Researcher Thamer al-Rashidi of Britain’s National Oceanography Center, who led the study, said the higher water temperatures are having profound effects on key habitats and on power generation.
Al-Rashidi and his colleagues used data gathered by satellites from 1985 to 2007 to assess warming in Kuwait Bay and the Gulf region.
The scientists said the temperature dipped in 1991, during the aftermath of the Iraqi invasion of Kuwait when dense smoke from burning of oil fields blocked sunlight during the summer.
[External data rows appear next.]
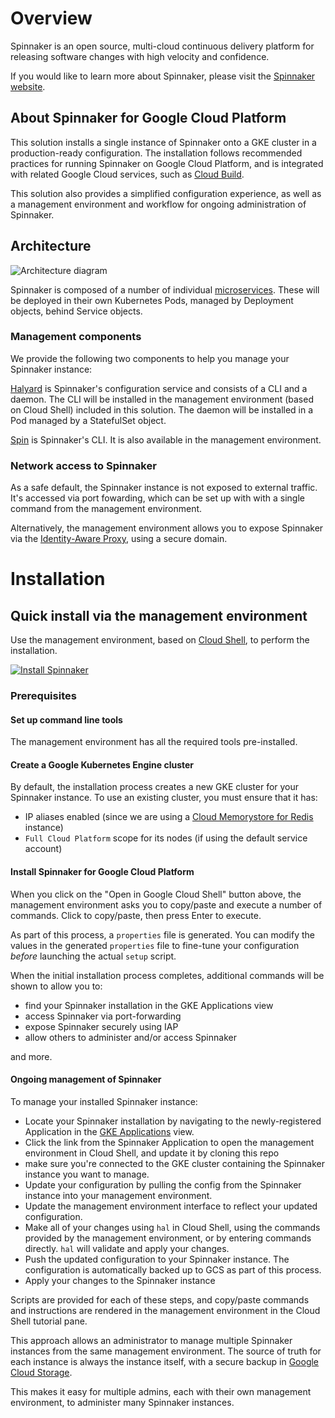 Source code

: # Overview

Spinnaker is an open source, multi-cloud continuous delivery platform for
releasing software changes with high velocity and confidence.

If you would like to learn more about Spinnaker, please visit the
[Spinnaker website](https://spinnaker.io/).

## About Spinnaker for Google Cloud Platform

This solution installs a single instance of Spinnaker onto a GKE cluster in a
production-ready configuration. The installation follows recommended practices
for running Spinnaker on Google Cloud Platform, and is integrated with related
Google Cloud services, such as [Cloud Build](https://cloud.google.com/cloud-build/).

This solution also provides a simplified configuration experience, as well as a
management environment and workflow for ongoing administration of Spinnaker.

## Architecture

![Architecture diagram](resources/spinnaker-k8s-app-architecture.png)

Spinnaker is composed of a number of individual
[microservices](https://www.spinnaker.io/reference/architecture/). These
will be deployed in their own Kubernetes Pods, managed by Deployment objects,
behind Service objects.

### Management components

We provide the following two components to help you manage your Spinnaker instance:

[Halyard](https://www.spinnaker.io/reference/halyard/) is Spinnaker's
configuration service and consists of a CLI and a daemon. The CLI will be
installed in the management environment (based on Cloud Shell) included in
this solution. The daemon will be installed in a Pod managed by a StatefulSet
object.

[Spin](https://www.spinnaker.io/guides/spin/app/) is Spinnaker's CLI. It is also
available in the management environment.

### Network access to Spinnaker

As a safe default, the Spinnaker instance is not exposed to external traffic. It's accessed
via port fowarding, which can be set up with with a single command from the management environment.

Alternatively, the management environment allows you to expose Spinnaker via the [Identity-Aware Proxy](https://cloud.google.com/iap/), using a secure domain.

# Installation

## Quick install via the management environment

Use the management environment, based on [Cloud Shell](https://cloud.google.com/shell/),
to perform the installation.

[![Install Spinnaker](https://gstatic.com/cloudssh/images/open-btn.png)](https://console.cloud.google.com/cloudshell/editor?cloudshell_git_repo=https://github.com/GoogleCloudPlatform/spinnaker-for-gcp.git&cloudshell_working_dir=scripts/install&cloudshell_tutorial=provision-spinnaker.md&cloudshell_print=instructions.txt)

### Prerequisites

#### Set up command line tools

The management environment has all the required tools pre-installed.

#### Create a Google Kubernetes Engine cluster

By default, the installation process creates a new GKE cluster for your Spinnaker
instance. To use an existing cluster, you must ensure that it has:

* IP aliases enabled (since we are using a
[Cloud Memorystore for Redis](https://cloud.google.com/memorystore/) instance)
* `Full Cloud Platform` scope for its nodes (if using the default service account)

#### Install Spinnaker for Google Cloud Platform

When you click on the "Open in Google Cloud Shell" button above, the management
environment asks you to copy/paste and execute a number of commands. Click to copy/paste,
then press Enter to execute.

As part of this process, a `properties` file is generated. You can modify the
values in the generated `properties` file to fine-tune your configuration
_before_ launching the actual `setup` script.

When the initial installation process completes, additional commands will be shown
to allow you to:

* find your Spinnaker installation in the GKE Applications view
* access Spinnaker via port-forwarding
* expose Spinnaker securely using IAP
* allow others to administer and/or access Spinnaker

and more.

#### Ongoing management of Spinnaker

To manage your installed Spinnaker instance:

* Locate your Spinnaker installation by navigating to the newly-registered
Application in the
[GKE Applications](https://console.developers.google.com/kubernetes/application?project=_)
view.
* Click the link from the Spinnaker Application to open the management
environment in Cloud Shell, and update it by cloning this repo
* make sure you're
connected to the GKE cluster containing the Spinnaker instance you want to manage.
* Update your configuration by pulling the config from the Spinnaker instance into your
management environment.
* Update the management environment interface to reflect your updated configuration.
* Make all of your changes using `hal` in Cloud Shell, using the commands provided by the
management environment, or by entering commands directly. `hal` will validate and apply your
changes.
* Push the updated configuration to your Spinnaker instance. The configuration is automatically
backed up to GCS as part of this process.
* Apply your changes to the Spinnaker instance

Scripts are provided for each of these steps, and copy/paste commands and instructions
are rendered in the management environment in the Cloud Shell tutorial pane.

This approach allows an administrator to manage multiple Spinnaker instances from the
same management environment. The source of truth for each instance is always the instance
itself, with a secure backup in [Google Cloud Storage](https://cloud.google.com/storage).

This makes it easy for multiple admins, each with their own management environment, to
administer many Spinnaker instances.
However, the water temperature then increased fairly steadily from 1992 to 2004.
“What all of this tells us,” al-Rashidi said, “is that the global trends reported by the (U.N. Intergovernmental Panel on Climate Change) may not be representative locally.”
The researchers estimate about a third of the observed increase in Kuwait Bay’s water temperature can be attributed to global climate change, approximately 13 percent to human activity along the coast, with the remainder apparently due to changes in regional drivers, including circulation and mixing of seawater in the Arabian Gulf and sand storms.
The report appeared in the July issue of the journal Natural Hazards.